EXERCISE AIM:
Down to the last line, reproduce the records exactly.

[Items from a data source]
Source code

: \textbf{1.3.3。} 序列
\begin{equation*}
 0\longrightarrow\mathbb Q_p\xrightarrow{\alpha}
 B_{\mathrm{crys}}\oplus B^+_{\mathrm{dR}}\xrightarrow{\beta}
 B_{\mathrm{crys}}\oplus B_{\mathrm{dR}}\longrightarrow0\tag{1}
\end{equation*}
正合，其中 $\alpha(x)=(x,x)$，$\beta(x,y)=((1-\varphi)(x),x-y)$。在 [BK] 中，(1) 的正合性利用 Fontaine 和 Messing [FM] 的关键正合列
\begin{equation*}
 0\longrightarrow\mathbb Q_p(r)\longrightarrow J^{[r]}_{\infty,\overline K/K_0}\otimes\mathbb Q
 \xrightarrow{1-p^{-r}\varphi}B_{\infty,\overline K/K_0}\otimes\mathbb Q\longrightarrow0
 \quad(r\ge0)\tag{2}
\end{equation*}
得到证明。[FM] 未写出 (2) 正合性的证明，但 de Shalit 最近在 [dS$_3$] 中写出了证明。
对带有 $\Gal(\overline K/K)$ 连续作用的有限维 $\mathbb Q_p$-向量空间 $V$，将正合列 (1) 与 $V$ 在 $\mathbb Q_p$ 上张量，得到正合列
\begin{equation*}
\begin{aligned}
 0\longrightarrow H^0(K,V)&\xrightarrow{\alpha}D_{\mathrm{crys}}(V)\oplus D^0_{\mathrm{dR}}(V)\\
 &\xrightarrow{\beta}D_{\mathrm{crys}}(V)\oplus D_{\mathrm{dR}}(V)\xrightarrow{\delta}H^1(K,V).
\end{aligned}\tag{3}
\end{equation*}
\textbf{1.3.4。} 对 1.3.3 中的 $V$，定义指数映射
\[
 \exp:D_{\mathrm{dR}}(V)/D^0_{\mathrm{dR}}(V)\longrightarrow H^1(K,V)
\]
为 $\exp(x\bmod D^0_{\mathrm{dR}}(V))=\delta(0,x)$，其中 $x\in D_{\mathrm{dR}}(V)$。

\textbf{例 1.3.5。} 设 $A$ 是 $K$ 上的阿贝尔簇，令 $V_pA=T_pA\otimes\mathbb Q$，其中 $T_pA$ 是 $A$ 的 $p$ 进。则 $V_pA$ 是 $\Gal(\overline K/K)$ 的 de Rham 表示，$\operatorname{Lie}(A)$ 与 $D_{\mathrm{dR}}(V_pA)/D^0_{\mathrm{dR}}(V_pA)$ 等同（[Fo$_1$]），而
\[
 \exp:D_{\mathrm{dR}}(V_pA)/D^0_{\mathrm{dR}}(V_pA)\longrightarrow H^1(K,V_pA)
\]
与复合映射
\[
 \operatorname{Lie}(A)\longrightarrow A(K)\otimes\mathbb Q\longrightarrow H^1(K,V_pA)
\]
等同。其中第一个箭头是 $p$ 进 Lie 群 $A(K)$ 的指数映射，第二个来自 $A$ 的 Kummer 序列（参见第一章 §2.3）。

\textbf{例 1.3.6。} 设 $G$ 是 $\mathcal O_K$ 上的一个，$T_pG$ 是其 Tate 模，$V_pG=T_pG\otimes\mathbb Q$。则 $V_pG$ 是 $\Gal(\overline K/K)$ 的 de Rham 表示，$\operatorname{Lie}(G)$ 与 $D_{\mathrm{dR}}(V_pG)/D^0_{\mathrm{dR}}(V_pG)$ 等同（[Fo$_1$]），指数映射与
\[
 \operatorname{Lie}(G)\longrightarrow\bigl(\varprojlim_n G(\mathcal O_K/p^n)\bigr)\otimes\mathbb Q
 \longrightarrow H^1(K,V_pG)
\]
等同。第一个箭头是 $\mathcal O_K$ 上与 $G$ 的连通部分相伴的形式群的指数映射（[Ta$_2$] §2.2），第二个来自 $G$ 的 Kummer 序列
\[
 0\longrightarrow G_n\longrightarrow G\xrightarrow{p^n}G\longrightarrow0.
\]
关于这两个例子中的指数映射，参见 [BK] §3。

SOLVED PROBLEM:
Source code

: \textbf{1.3.3。} 序列
\begin{equation*}
 0\longrightarrow\mathbb Q_p\xrightarrow{\alpha}
 B_{\mathrm{crys}}\oplus B^+_{\mathrm{dR}}\xrightarrow{\beta}
 B_{\mathrm{crys}}\oplus B_{\mathrm{dR}}\longrightarrow0\tag{1}
\end{equation*}
正合，其中 $\alpha(x)=(x,x)$，$\beta(x,y)=((1-\varphi)(x),x-y)$。在 [BK] 中，(1) 的正合性利用 Fontaine 和 Messing [FM] 的关键正合列
\begin{equation*}
 0\longrightarrow\mathbb Q_p(r)\longrightarrow J^{[r]}_{\infty,\overline K/K_0}\otimes\mathbb Q
 \xrightarrow{1-p^{-r}\varphi}B_{\infty,\overline K/K_0}\otimes\mathbb Q\longrightarrow0
 \quad(r\ge0)\tag{2}
\end{equation*}
得到证明。[FM] 未写出 (2) 正合性的证明，但 de Shalit 最近在 [dS$_3$] 中写出了证明。
对带有 $\Gal(\overline K/K)$ 连续作用的有限维 $\mathbb Q_p$-向量空间 $V$，将正合列 (1) 与 $V$ 在 $\mathbb Q_p$ 上张量，得到正合列
\begin{equation*}
\begin{aligned}
 0\longrightarrow H^0(K,V)&\xrightarrow{\alpha}D_{\mathrm{crys}}(V)\oplus D^0_{\mathrm{dR}}(V)\\
 &\xrightarrow{\beta}D_{\mathrm{crys}}(V)\oplus D_{\mathrm{dR}}(V)\xrightarrow{\delta}H^1(K,V).
\end{aligned}\tag{3}
\end{equation*}
\textbf{1.3.4。} 对 1.3.3 中的 $V$，定义指数映射
\[
 \exp:D_{\mathrm{dR}}(V)/D^0_{\mathrm{dR}}(V)\longrightarrow H^1(K,V)
\]
为 $\exp(x\bmod D^0_{\mathrm{dR}}(V))=\delta(0,x)$，其中 $x\in D_{\mathrm{dR}}(V)$。

\textbf{例 1.3.5。} 设 $A$ 是 $K$ 上的阿贝尔簇，令 $V_pA=T_pA\otimes\mathbb Q$，其中 $T_pA$ 是 $A$ 的 $p$ 进。则 $V_pA$ 是 $\Gal(\overline K/K)$ 的 de Rham 表示，$\operatorname{Lie}(A)$ 与 $D_{\mathrm{dR}}(V_pA)/D^0_{\mathrm{dR}}(V_pA)$ 等同（[Fo$_1$]），而
\[
 \exp:D_{\mathrm{dR}}(V_pA)/D^0_{\mathrm{dR}}(V_pA)\longrightarrow H^1(K,V_pA)
\]
与复合映射
\[
 \operatorname{Lie}(A)\longrightarrow A(K)\otimes\mathbb Q\longrightarrow H^1(K,V_pA)
\]
等同。其中第一个箭头是 $p$ 进 Lie 群 $A(K)$ 的指数映射，第二个来自 $A$ 的 Kummer 序列（参见第一章 §2.3）。

\textbf{例 1.3.6。} 设 $G$ 是 $\mathcal O_K$ 上的一个，$T_pG$ 是其 Tate 模，$V_pG=T_pG\otimes\mathbb Q$。则 $V_pG$ 是 $\Gal(\overline K/K)$ 的 de Rham 表示，$\operatorname{Lie}(G)$ 与 $D_{\mathrm{dR}}(V_pG)/D^0_{\mathrm{dR}}(V_pG)$ 等同（[Fo$_1$]），指数映射与
\[
 \operatorname{Lie}(G)\longrightarrow\bigl(\varprojlim_n G(\mathcal O_K/p^n)\bigr)\otimes\mathbb Q
 \longrightarrow H^1(K,V_pG)
\]
等同。第一个箭头是 $\mathcal O_K$ 上与 $G$ 的连通部分相伴的形式群的指数映射（[Ta$_2$] §2.2），第二个来自 $G$ 的 Kummer 序列
\[
 0\longrightarrow G_n\longrightarrow G\xrightarrow{p^n}G\longrightarrow0.
\]
关于这两个例子中的指数映射，参见 [BK] §3。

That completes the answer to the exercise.